In Mauritius, which is slightly behind Kenya in terms of raw cryptocurrency transaction volume, the Virtual Assets and Initial Token Offering Services Act of 2021 has provided comprehensive legislation for new token issuance. The country’s sustained dedication toward protecting consumers has helped promote crypto adoption and attracted traders while other countries in the region have issued explicit or implicit bans on certain crypto-related activities.
The increased regulatory clarity provided by the flurry of recent legislation may be helping Africa’s local cryptocurrency industry. As discussed above, many of the most important crypto regulations enacted by Africa’s biggest countries came around early 2023. Check out the chart below, which compares relative growth in Sub-Saharan usage of local, homegrown crypto exchanges vs. international exchanges.
The consumer safety afforded by better regulations, the confidence those regulations give consumers, and local crypto businesses’ ability to comply with those regulations may be part of why local African exchanges have been outpacing international competitors on growth within the region since early 2023.
What’s next for Sub-Saharan Africa’s crypto economy?
The future of cryptocurrency in Sub-Saharan Africa looks bright, with large countries like Nigeria already taking their place as global leaders in crypto adoption. Increasing regulatory clarity throughout the region also appears to be bolstering growth, which local crypto operators appear primed to take advantage of.

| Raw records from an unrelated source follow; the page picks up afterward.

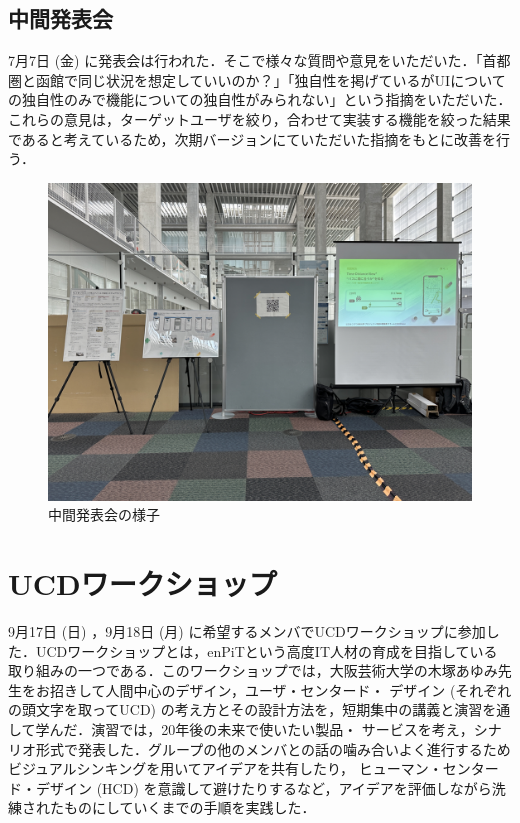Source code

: \subsection{中間発表会}
7月7日 (金) に発表会は行われた．そこで様々な質問や意見をいただいた．「首都圏と函館で同じ状況を想定していいのか？」「独自性を掲げているがUIについての独自性のみで機能についての独自性がみられない」という指摘をいただいた．これらの意見は，ターゲットユーザを絞り，合わせて実装する機能を絞った結果であると考えているため，次期バージョンにていただいた指摘をもとに改善を行う．

\begin{figure}[htbp]
    \centering
    \includegraphics[width=12cm]{images/mid_presentation.png}
    \caption{中間発表会の様子}
    \label{fig:mid_presentation}
\end{figure}

\section{UCDワークショップ}
9月17日 (日) ，9月18日 (月) に希望するメンバでUCDワークショップに参加した．UCDワークショップとは，enPiTという高度IT人材の育成を目指している
取り組みの一つである．このワークショップでは，大阪芸術大学の木塚あゆみ先生をお招きして人間中心のデザイン，ユーザ・センタード・
デザイン (それぞれの頭文字を取ってUCD) の考え方とその設計方法を，短期集中の講義と演習を通して学んだ．演習では，20年後の未来で使いたい製品・
サービスを考え，シナリオ形式で発表した．グループの他のメンバとの話の噛み合いよく進行するためビジュアルシンキングを用いてアイデアを共有したり，
ヒューマン・センタード・デザイン (HCD) を意識して避けたりするなど，アイデアを評価しながら洗練されたものにしていくまでの手順を実践した．

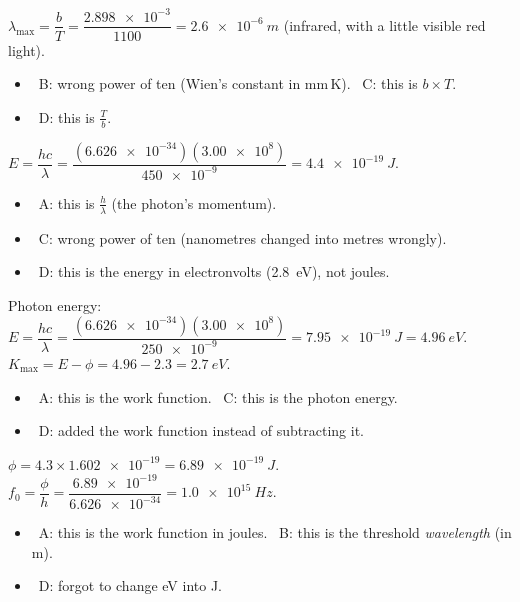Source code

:\documentclass[12pt]{article}
\begin{document}
\begin{practiceanswers}
\begin{practiceans}
  $\lambda_\mathrm{max} = \dfrac{b}{T} = \dfrac{\num{2.898e-3}}{1100} = \qty{2.6e-6}{m}$ (infrared, with
  a little visible red light).
  \begin{itemize}
    \item \xmark\ B: wrong power of ten (Wien's constant in mm\,K). \quad \xmark\ C: this is $b \times T$.
    \item \xmark\ D: this is $\frac{T}{b}$.
  \end{itemize}
\end{practiceans}

\begin{practiceans}
  $E = \dfrac{hc}{\lambda} = \dfrac{(\num{6.626e-34})(\num{3.00e8})}{\num{450e-9}} = \qty{4.4e-19}{J}$.
  \begin{itemize}
    \item \xmark\ A: this is $\frac{h}{\lambda}$ (the photon's momentum).
    \item \xmark\ C: wrong power of ten (nanometres changed into metres wrongly).
    \item \xmark\ D: this is the energy in electronvolts (\qty{2.8}{eV}), not joules.
  \end{itemize}
\end{practiceans}

\begin{practiceans}
  Photon energy: $E = \dfrac{hc}{\lambda} = \dfrac{(\num{6.626e-34})(\num{3.00e8})}{\num{250e-9}}
  = \qty{7.95e-19}{J} = \qty{4.96}{eV}$. \quad $K_\mathrm{max} = E - \phi = 4.96 - 2.3 = \qty{2.7}{eV}$.
  \begin{itemize}
    \item \xmark\ A: this is the work function. \quad \xmark\ C: this is the photon energy.
    \item \xmark\ D: added the work function instead of subtracting it.
  \end{itemize}
\end{practiceans}

\begin{practiceans}
  $\phi = 4.3 \times \num{1.602e-19} = \qty{6.89e-19}{J}$. \quad
  $f_0 = \dfrac{\phi}{h} = \dfrac{\num{6.89e-19}}{\num{6.626e-34}} = \qty{1.0e15}{Hz}$.
  \begin{itemize}
    \item \xmark\ A: this is the work function in joules. \quad \xmark\ B: this is the threshold
          \emph{wavelength} (in m).
    \item \xmark\ D: forgot to change eV into J.
  \end{itemize}
\end{practiceans}


\end{practiceanswers}
\end{document}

The key lesson though is the same we’ve gotten from studying emerging markets over the years: While residents of wealthier nations may have buy and sell more cryptocurrency than those of emerging markets, the latter has a greater day-to-day need for cryptocurrency, very much in line with the original vision for Bitcoin and the sector at large.
This material is for informational purposes only, and is not intended to provide legal, tax, financial, or investment advice. Recipients should consult their own advisors before making these types of decisions. Chainalysis does not guarantee or warrant the accuracy, completeness, timeliness, suitability or validity of the information in this report and will not be responsible for any claim attributable to errors, omissions, or other inaccuracies of any part of such material.